> [Exercise brief]: Please copy every line from the following entries in which the word "sales" appears.
◆ ◆ ◆ ◆ ◆
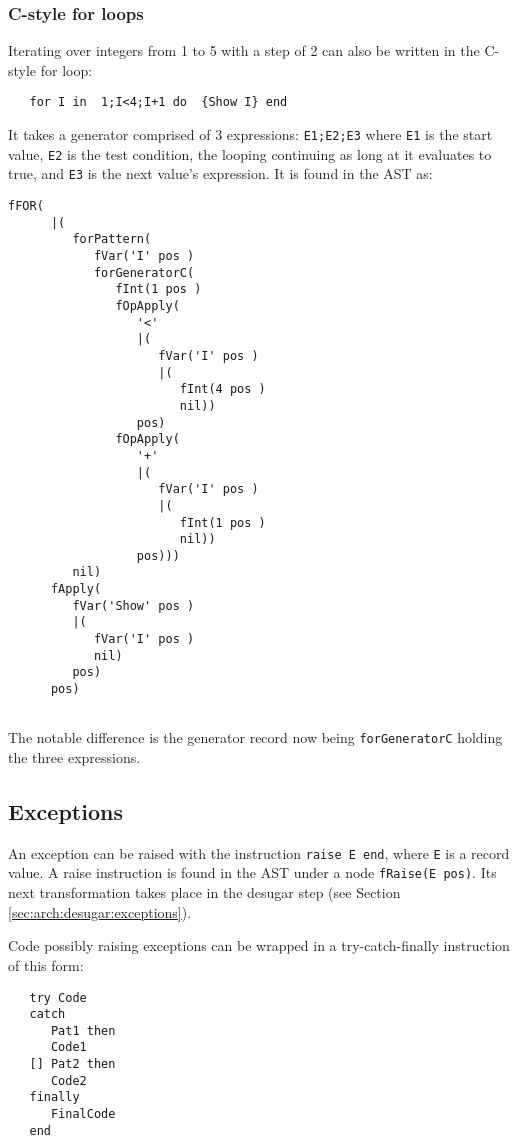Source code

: \documentclass[a4paper]{memoir}
\begin{document}
\subsubsection{C-style for loops}
Iterating over integers from 1 to 5 with a step of 2 can also be written in the C-style for loop:
\begin{lstlisting}
   for I in  1;I<4;I+1 do  {Show I} end
\end{lstlisting}
It takes a generator comprised of 3 expressions: \lstinline!E1;E2;E3! where
\lstinline!E1! is the start value, \lstinline!E2! is the test condition, the
looping continuing as long at it evaluates to true, and \lstinline!E3! is the
next value's expression.
It is found in the AST as:
\begin{lstlisting}
fFOR(
      |(
         forPattern(
            fVar('I' pos )
            forGeneratorC(
               fInt(1 pos )
               fOpApply(
                  '<'
                  |(
                     fVar('I' pos )
                     |(
                        fInt(4 pos )
                        nil))
                  pos)
               fOpApply(
                  '+'
                  |(
                     fVar('I' pos )
                     |(
                        fInt(1 pos )
                        nil))
                  pos)))
         nil)
      fApply(
         fVar('Show' pos )
         |(
            fVar('I' pos )
            nil)
         pos)
      pos)
  
\end{lstlisting}

The notable difference is the generator record now being
\lstinline!forGeneratorC! holding the three expressions.

\subsection{Exceptions}\label{sec:input:exceptions}
An exception can be raised with the instruction \lstinline!raise E end!, where
\lstinline!E! is a record value. %
A raise instruction is found in the AST under a node \lstinline!fRaise(E pos)!.
Its next transformation takes place in the desugar step (see Section
\ref{sec:arch:desugar:exceptions}).

Code possibly raising exceptions can be wrapped in a try-catch-finally
instruction of this form:
\begin{lstlisting}
   try Code
   catch
      Pat1 then
      Code1
   [] Pat2 then
      Code2
   finally
      FinalCode
   end
\end{lstlisting}
\end{document}
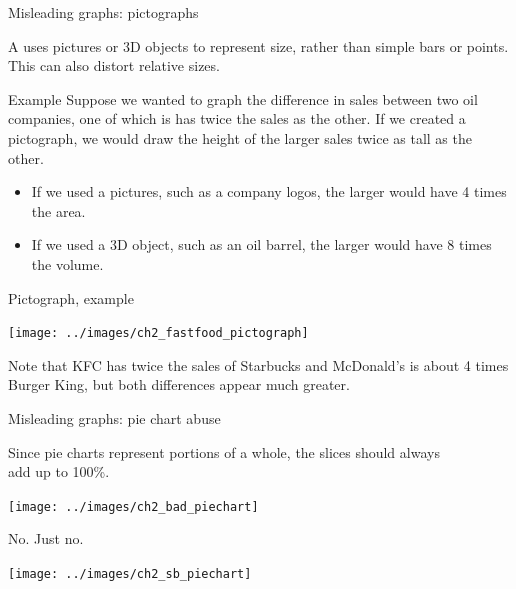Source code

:\documentclass[xcolor=table, handout]{beamer}
\begin{document}
\begin{frame}{Misleading graphs: pictographs}
\begin{block}{}
A  uses pictures or 3D objects to represent size, rather than simple bars or points. This can also distort relative sizes.
\end{block}

\pause
\begin{exampleblock}{Example}
Suppose we wanted to graph the difference in sales between two oil companies, one of which is has twice the sales as the other. If we created a pictograph, we would draw the height of the larger sales twice as tall as the other.
\begin{itemize}
\item If we used a pictures, such as a company logos, the larger would have 4 times the area.
\item If we used a 3D object, such as an oil barrel, the larger would have 8 times the volume. 
\end{itemize}
\end{exampleblock}
\end{frame}

\begin{frame}{Pictograph, example}
\begin{center}
\texttt{[image: ../images/ch2\_fastfood\_pictograph]}
\end{center}
\begin{block}{}
Note that KFC has twice the sales of Starbucks and McDonald's is about 4 times Burger King, but both differences appear much greater.
\end{block}
\end{frame}

\begin{frame}{Misleading graphs: pie chart abuse}
\begin{block}{}
Since pie charts represent portions of a whole, the slices should always\\ add up to 100\%.
\end{block}
\pause
\begin{center}
\texttt{[image: ../images/ch2\_bad\_piechart]}
\end{center}

\end{frame}

\begin{frame}{No. Just no.}
\begin{center}
\texttt{[image: ../images/ch2\_sb\_piechart]}
\end{center}
\end{frame}
\end{document}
◆ ◆ ◆ ◆ ◆
> [Solution]:
Suppose we wanted to graph the difference in sales between two oil companies, one of which is has twice the sales as the other. If we created a pictograph, we would draw the height of the larger sales twice as tall as the other.
Note that KFC has twice the sales of Starbucks and McDonald's is about 4 times Burger King, but both differences appear much greater.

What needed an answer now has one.